Brief
Repeat the records below verbatim, and do not copy their pictures.

Provided data
————
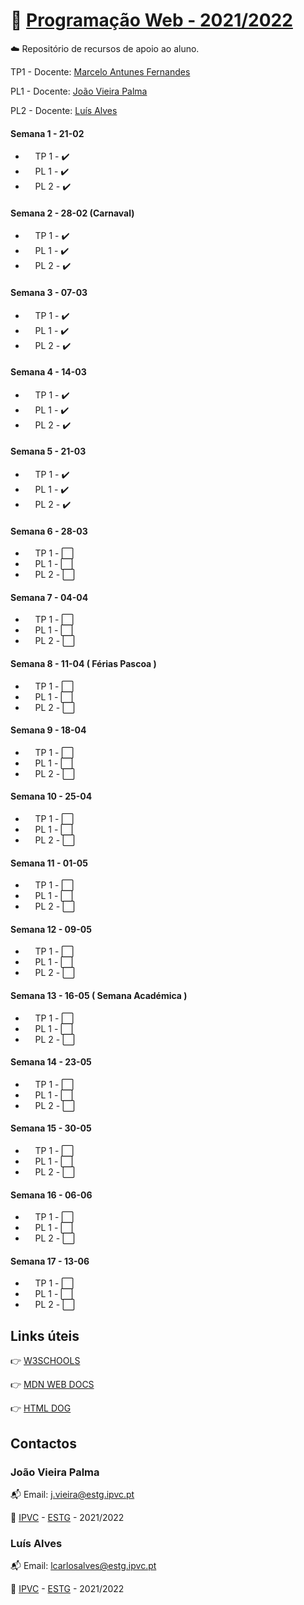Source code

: # :open_file_folder: [Programação Web - 2021/2022](https://elearning.ipvc.pt/ipvc2021/course/view.php?id=1359)

:cloud: Repositório de recursos de apoio ao aluno.

TP1 - Docente: [Marcelo Antunes Fernandes](mailto:fernandesmarcelo@estg.ipvc.pt)

PL1 - Docente: [João Vieira Palma](mailto:j.vieira@estg.ipvc.pt)

PL2 - Docente: [Luís Alves](mailto:lcarlosalves@estg.ipvc.pt)

#### Semana 1 - 21-02

- &nbsp;&nbsp;&nbsp;&nbsp;TP 1 - :heavy_check_mark:
- &nbsp;&nbsp;&nbsp;&nbsp;PL 1 - :heavy_check_mark:
- &nbsp;&nbsp;&nbsp;&nbsp;PL 2 - :heavy_check_mark:

#### Semana 2 - 28-02 (Carnaval)

- &nbsp;&nbsp;&nbsp;&nbsp;TP 1 - :heavy_check_mark:
- &nbsp;&nbsp;&nbsp;&nbsp;PL 1 - :heavy_check_mark:
- &nbsp;&nbsp;&nbsp;&nbsp;PL 2 - :heavy_check_mark:

#### Semana 3 - 07-03

- &nbsp;&nbsp;&nbsp;&nbsp;TP 1 - :heavy_check_mark:
- &nbsp;&nbsp;&nbsp;&nbsp;PL 1 - :heavy_check_mark:
- &nbsp;&nbsp;&nbsp;&nbsp;PL 2 - :heavy_check_mark:

#### Semana 4 - 14-03

- &nbsp;&nbsp;&nbsp;&nbsp;TP 1 - :heavy_check_mark:
- &nbsp;&nbsp;&nbsp;&nbsp;PL 1 - :heavy_check_mark:
- &nbsp;&nbsp;&nbsp;&nbsp;PL 2 - :heavy_check_mark:

#### Semana 5 - 21-03

- &nbsp;&nbsp;&nbsp;&nbsp;TP 1 - :heavy_check_mark:
- &nbsp;&nbsp;&nbsp;&nbsp;PL 1 - :heavy_check_mark:
- &nbsp;&nbsp;&nbsp;&nbsp;PL 2 - :heavy_check_mark:

#### Semana 6 - 28-03

- &nbsp;&nbsp;&nbsp;&nbsp;TP 1 - :white_large_square:
- &nbsp;&nbsp;&nbsp;&nbsp;PL 1 - :white_large_square:
- &nbsp;&nbsp;&nbsp;&nbsp;PL 2 - :white_large_square:

#### Semana 7 - 04-04

- &nbsp;&nbsp;&nbsp;&nbsp;TP 1 - :white_large_square:
- &nbsp;&nbsp;&nbsp;&nbsp;PL 1 - :white_large_square:
- &nbsp;&nbsp;&nbsp;&nbsp;PL 2 - :white_large_square:

#### Semana 8 - 11-04 ( Férias Pascoa )

- &nbsp;&nbsp;&nbsp;&nbsp;TP 1 - :white_large_square:
- &nbsp;&nbsp;&nbsp;&nbsp;PL 1 - :white_large_square:
- &nbsp;&nbsp;&nbsp;&nbsp;PL 2 - :white_large_square:

#### Semana 9 - 18-04

- &nbsp;&nbsp;&nbsp;&nbsp;TP 1 - :white_large_square:
- &nbsp;&nbsp;&nbsp;&nbsp;PL 1 - :white_large_square:
- &nbsp;&nbsp;&nbsp;&nbsp;PL 2 - :white_large_square:

#### Semana 10 - 25-04

- &nbsp;&nbsp;&nbsp;&nbsp;TP 1 - :white_large_square:
- &nbsp;&nbsp;&nbsp;&nbsp;PL 1 - :white_large_square:
- &nbsp;&nbsp;&nbsp;&nbsp;PL 2 - :white_large_square:

#### Semana 11 - 01-05

- &nbsp;&nbsp;&nbsp;&nbsp;TP 1 - :white_large_square:
- &nbsp;&nbsp;&nbsp;&nbsp;PL 1 - :white_large_square:
- &nbsp;&nbsp;&nbsp;&nbsp;PL 2 - :white_large_square:

#### Semana 12 - 09-05

- &nbsp;&nbsp;&nbsp;&nbsp;TP 1 - :white_large_square:
- &nbsp;&nbsp;&nbsp;&nbsp;PL 1 - :white_large_square:
- &nbsp;&nbsp;&nbsp;&nbsp;PL 2 - :white_large_square:

#### Semana 13 - 16-05 ( Semana Académica )

- &nbsp;&nbsp;&nbsp;&nbsp;TP 1 - :white_large_square:
- &nbsp;&nbsp;&nbsp;&nbsp;PL 1 - :white_large_square:
- &nbsp;&nbsp;&nbsp;&nbsp;PL 2 - :white_large_square:

#### Semana 14 - 23-05

- &nbsp;&nbsp;&nbsp;&nbsp;TP 1 - :white_large_square:
- &nbsp;&nbsp;&nbsp;&nbsp;PL 1 - :white_large_square:
- &nbsp;&nbsp;&nbsp;&nbsp;PL 2 - :white_large_square:

#### Semana 15 - 30-05

- &nbsp;&nbsp;&nbsp;&nbsp;TP 1 - :white_large_square:
- &nbsp;&nbsp;&nbsp;&nbsp;PL 1 - :white_large_square:
- &nbsp;&nbsp;&nbsp;&nbsp;PL 2 - :white_large_square:

#### Semana 16 - 06-06

- &nbsp;&nbsp;&nbsp;&nbsp;TP 1 - :white_large_square:
- &nbsp;&nbsp;&nbsp;&nbsp;PL 1 - :white_large_square:
- &nbsp;&nbsp;&nbsp;&nbsp;PL 2 - :white_large_square:

#### Semana 17 - 13-06

- &nbsp;&nbsp;&nbsp;&nbsp;TP 1 - :white_large_square:
- &nbsp;&nbsp;&nbsp;&nbsp;PL 1 - :white_large_square:
- &nbsp;&nbsp;&nbsp;&nbsp;PL 2 - :white_large_square:

<!--
checked  :heavy_check_mark:
unchecked- :white_large_square:
-->

## Links úteis

:point_right: [W3SCHOOLS](https://www.w3schools.com/)

:point_right: [MDN WEB DOCS](https://developer.mozilla.org/en-US/)

:point_right: [HTML DOG](https://www.htmldog.com/)

## Contactos

### João Vieira Palma

:mailbox_with_mail: Email: j.vieira@estg.ipvc.pt

:school: [IPVC](http://www.ipvc.pt/) - [ESTG](http://portal.ipvc.pt/portal/page/portal/estg) - 2021/2022

### Luís Alves

:mailbox_with_mail: Email: lcarlosalves@estg.ipvc.pt

:school: [IPVC](http://www.ipvc.pt/) - [ESTG](http://portal.ipvc.pt/portal/page/portal/estg) - 2021/2022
————
Result
Source code

: # :open_file_folder: [Programação Web - 2021/2022](https://elearning.ipvc.pt/ipvc2021/course/view.php?id=1359)

:cloud: Repositório de recursos de apoio ao aluno.

TP1 - Docente: [Marcelo Antunes Fernandes](mailto:fernandesmarcelo@estg.ipvc.pt)

PL1 - Docente: [João Vieira Palma](mailto:j.vieira@estg.ipvc.pt)

PL2 - Docente: [Luís Alves](mailto:lcarlosalves@estg.ipvc.pt)

#### Semana 1 - 21-02

- &nbsp;&nbsp;&nbsp;&nbsp;TP 1 - :heavy_check_mark:
- &nbsp;&nbsp;&nbsp;&nbsp;PL 1 - :heavy_check_mark:
- &nbsp;&nbsp;&nbsp;&nbsp;PL 2 - :heavy_check_mark:

#### Semana 2 - 28-02 (Carnaval)

- &nbsp;&nbsp;&nbsp;&nbsp;TP 1 - :heavy_check_mark:
- &nbsp;&nbsp;&nbsp;&nbsp;PL 1 - :heavy_check_mark:
- &nbsp;&nbsp;&nbsp;&nbsp;PL 2 - :heavy_check_mark:

#### Semana 3 - 07-03

- &nbsp;&nbsp;&nbsp;&nbsp;TP 1 - :heavy_check_mark:
- &nbsp;&nbsp;&nbsp;&nbsp;PL 1 - :heavy_check_mark:
- &nbsp;&nbsp;&nbsp;&nbsp;PL 2 - :heavy_check_mark:

#### Semana 4 - 14-03

- &nbsp;&nbsp;&nbsp;&nbsp;TP 1 - :heavy_check_mark:
- &nbsp;&nbsp;&nbsp;&nbsp;PL 1 - :heavy_check_mark:
- &nbsp;&nbsp;&nbsp;&nbsp;PL 2 - :heavy_check_mark:

#### Semana 5 - 21-03

- &nbsp;&nbsp;&nbsp;&nbsp;TP 1 - :heavy_check_mark:
- &nbsp;&nbsp;&nbsp;&nbsp;PL 1 - :heavy_check_mark:
- &nbsp;&nbsp;&nbsp;&nbsp;PL 2 - :heavy_check_mark:

#### Semana 6 - 28-03

- &nbsp;&nbsp;&nbsp;&nbsp;TP 1 - :white_large_square:
- &nbsp;&nbsp;&nbsp;&nbsp;PL 1 - :white_large_square:
- &nbsp;&nbsp;&nbsp;&nbsp;PL 2 - :white_large_square:

#### Semana 7 - 04-04

- &nbsp;&nbsp;&nbsp;&nbsp;TP 1 - :white_large_square:
- &nbsp;&nbsp;&nbsp;&nbsp;PL 1 - :white_large_square:
- &nbsp;&nbsp;&nbsp;&nbsp;PL 2 - :white_large_square:

#### Semana 8 - 11-04 ( Férias Pascoa )

- &nbsp;&nbsp;&nbsp;&nbsp;TP 1 - :white_large_square:
- &nbsp;&nbsp;&nbsp;&nbsp;PL 1 - :white_large_square:
- &nbsp;&nbsp;&nbsp;&nbsp;PL 2 - :white_large_square:

#### Semana 9 - 18-04

- &nbsp;&nbsp;&nbsp;&nbsp;TP 1 - :white_large_square:
- &nbsp;&nbsp;&nbsp;&nbsp;PL 1 - :white_large_square:
- &nbsp;&nbsp;&nbsp;&nbsp;PL 2 - :white_large_square:

#### Semana 10 - 25-04

- &nbsp;&nbsp;&nbsp;&nbsp;TP 1 - :white_large_square:
- &nbsp;&nbsp;&nbsp;&nbsp;PL 1 - :white_large_square:
- &nbsp;&nbsp;&nbsp;&nbsp;PL 2 - :white_large_square:

#### Semana 11 - 01-05

- &nbsp;&nbsp;&nbsp;&nbsp;TP 1 - :white_large_square:
- &nbsp;&nbsp;&nbsp;&nbsp;PL 1 - :white_large_square:
- &nbsp;&nbsp;&nbsp;&nbsp;PL 2 - :white_large_square:

#### Semana 12 - 09-05

- &nbsp;&nbsp;&nbsp;&nbsp;TP 1 - :white_large_square:
- &nbsp;&nbsp;&nbsp;&nbsp;PL 1 - :white_large_square:
- &nbsp;&nbsp;&nbsp;&nbsp;PL 2 - :white_large_square:

#### Semana 13 - 16-05 ( Semana Académica )

- &nbsp;&nbsp;&nbsp;&nbsp;TP 1 - :white_large_square:
- &nbsp;&nbsp;&nbsp;&nbsp;PL 1 - :white_large_square:
- &nbsp;&nbsp;&nbsp;&nbsp;PL 2 - :white_large_square:

#### Semana 14 - 23-05

- &nbsp;&nbsp;&nbsp;&nbsp;TP 1 - :white_large_square:
- &nbsp;&nbsp;&nbsp;&nbsp;PL 1 - :white_large_square:
- &nbsp;&nbsp;&nbsp;&nbsp;PL 2 - :white_large_square:

#### Semana 15 - 30-05

- &nbsp;&nbsp;&nbsp;&nbsp;TP 1 - :white_large_square:
- &nbsp;&nbsp;&nbsp;&nbsp;PL 1 - :white_large_square:
- &nbsp;&nbsp;&nbsp;&nbsp;PL 2 - :white_large_square:

#### Semana 16 - 06-06

- &nbsp;&nbsp;&nbsp;&nbsp;TP 1 - :white_large_square:
- &nbsp;&nbsp;&nbsp;&nbsp;PL 1 - :white_large_square:
- &nbsp;&nbsp;&nbsp;&nbsp;PL 2 - :white_large_square:

#### Semana 17 - 13-06

- &nbsp;&nbsp;&nbsp;&nbsp;TP 1 - :white_large_square:
- &nbsp;&nbsp;&nbsp;&nbsp;PL 1 - :white_large_square:
- &nbsp;&nbsp;&nbsp;&nbsp;PL 2 - :white_large_square:

<!--
checked  :heavy_check_mark:
unchecked- :white_large_square:
-->

## Links úteis

:point_right: [W3SCHOOLS](https://www.w3schools.com/)

:point_right: [MDN WEB DOCS](https://developer.mozilla.org/en-US/)

:point_right: [HTML DOG](https://www.htmldog.com/)

## Contactos

### João Vieira Palma

:mailbox_with_mail: Email: j.vieira@estg.ipvc.pt

:school: [IPVC](http://www.ipvc.pt/) - [ESTG](http://portal.ipvc.pt/portal/page/portal/estg) - 2021/2022

### Luís Alves

:mailbox_with_mail: Email: lcarlosalves@estg.ipvc.pt

:school: [IPVC](http://www.ipvc.pt/) - [ESTG](http://portal.ipvc.pt/portal/page/portal/estg) - 2021/2022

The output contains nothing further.